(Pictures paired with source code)
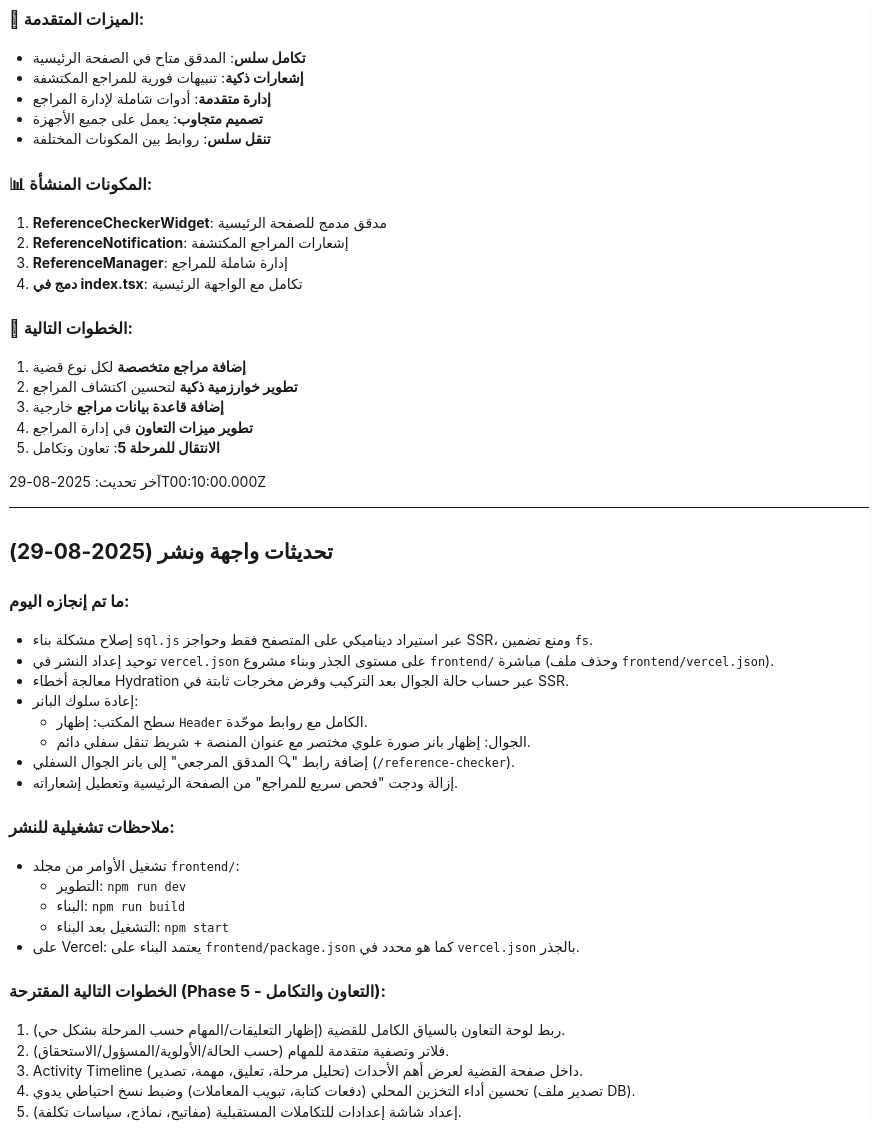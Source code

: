 ### 🔧 الميزات المتقدمة:
- **تكامل سلس**: المدقق متاح في الصفحة الرئيسية
- **إشعارات ذكية**: تنبيهات فورية للمراجع المكتشفة
- **إدارة متقدمة**: أدوات شاملة لإدارة المراجع
- **تصميم متجاوب**: يعمل على جميع الأجهزة
- **تنقل سلس**: روابط بين المكونات المختلفة

### 📊 المكونات المنشأة:
1. **ReferenceCheckerWidget**: مدقق مدمج للصفحة الرئيسية
2. **ReferenceNotification**: إشعارات المراجع المكتشفة
3. **ReferenceManager**: إدارة شاملة للمراجع
4. **دمج في index.tsx**: تكامل مع الواجهة الرئيسية

### 🚀 الخطوات التالية:
1. **إضافة مراجع متخصصة** لكل نوع قضية
2. **تطوير خوارزمية ذكية** لتحسين اكتشاف المراجع
3. **إضافة قاعدة بيانات مراجع** خارجية
4. **تطوير ميزات التعاون** في إدارة المراجع
5. **الانتقال للمرحلة 5**: تعاون وتكامل

آخر تحديث: 2025-08-29T00:10:00.000Z


---

## تحديثات واجهة ونشر (2025-08-29)

### ما تم إنجازه اليوم:
- إصلاح مشكلة بناء `sql.js` عبر استيراد ديناميكي على المتصفح فقط وحواجز SSR، ومنع تضمين `fs`.
- توحيد إعداد النشر في `vercel.json` على مستوى الجذر وبناء مشروع `frontend/` مباشرة (وحذف ملف `frontend/vercel.json`).
- معالجة أخطاء Hydration عبر حساب حالة الجوال بعد التركيب وفرض مخرجات ثابتة في SSR.
- إعادة سلوك البانر:
  - سطح المكتب: إظهار `Header` الكامل مع روابط موحّدة.
  - الجوال: إظهار بانر صورة علوي مختصر مع عنوان المنصة + شريط تنقل سفلي دائم.
- إضافة رابط "🔍 المدقق المرجعي" إلى بانر الجوال السفلي (`/reference-checker`).
- إزالة ودجت "فحص سريع للمراجع" من الصفحة الرئيسية وتعطيل إشعاراته.

### ملاحظات تشغيلية للنشر:
- تشغيل الأوامر من مجلد `frontend/`:
  - التطوير: `npm run dev`
  - البناء: `npm run build`
  - التشغيل بعد البناء: `npm start`
- على Vercel: يعتمد البناء على `frontend/package.json` كما هو محدد في `vercel.json` بالجذر.

### الخطوات التالية المقترحة (Phase 5 - التعاون والتكامل):
1. ربط لوحة التعاون بالسياق الكامل للقضية (إظهار التعليقات/المهام حسب المرحلة بشكل حي).
2. فلاتر وتصفية متقدمة للمهام (حسب الحالة/الأولوية/المسؤول/الاستحقاق).
3. Activity Timeline داخل صفحة القضية لعرض أهم الأحداث (تحليل مرحلة، تعليق، مهمة، تصدير).
4. تحسين أداء التخزين المحلي (دفعات كتابة، تبويب المعاملات) وضبط نسخ احتياطي يدوي (تصدير ملف DB).
5. إعداد شاشة إعدادات للتكاملات المستقبلية (مفاتيح، نماذج، سياسات تكلفة).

## [Requirement]
What is needed is an exact copy of the lines above, from the one containing "2. **تطوير خوارزمية" through the one containing "- إضافة رابط", with nothing added.

## [Written answer]
2. **تطوير خوارزمية ذكية** لتحسين اكتشاف المراجع
3. **إضافة قاعدة بيانات مراجع** خارجية
4. **تطوير ميزات التعاون** في إدارة المراجع
5. **الانتقال للمرحلة 5**: تعاون وتكامل

آخر تحديث: 2025-08-29T00:10:00.000Z


---

## تحديثات واجهة ونشر (2025-08-29)

### ما تم إنجازه اليوم:
- إصلاح مشكلة بناء `sql.js` عبر استيراد ديناميكي على المتصفح فقط وحواجز SSR، ومنع تضمين `fs`.
- توحيد إعداد النشر في `vercel.json` على مستوى الجذر وبناء مشروع `frontend/` مباشرة (وحذف ملف `frontend/vercel.json`).
- معالجة أخطاء Hydration عبر حساب حالة الجوال بعد التركيب وفرض مخرجات ثابتة في SSR.
- إعادة سلوك البانر:
  - سطح المكتب: إظهار `Header` الكامل مع روابط موحّدة.
  - الجوال: إظهار بانر صورة علوي مختصر مع عنوان المنصة + شريط تنقل سفلي دائم.
- إضافة رابط "🔍 المدقق المرجعي" إلى بانر الجوال السفلي (`/reference-checker`).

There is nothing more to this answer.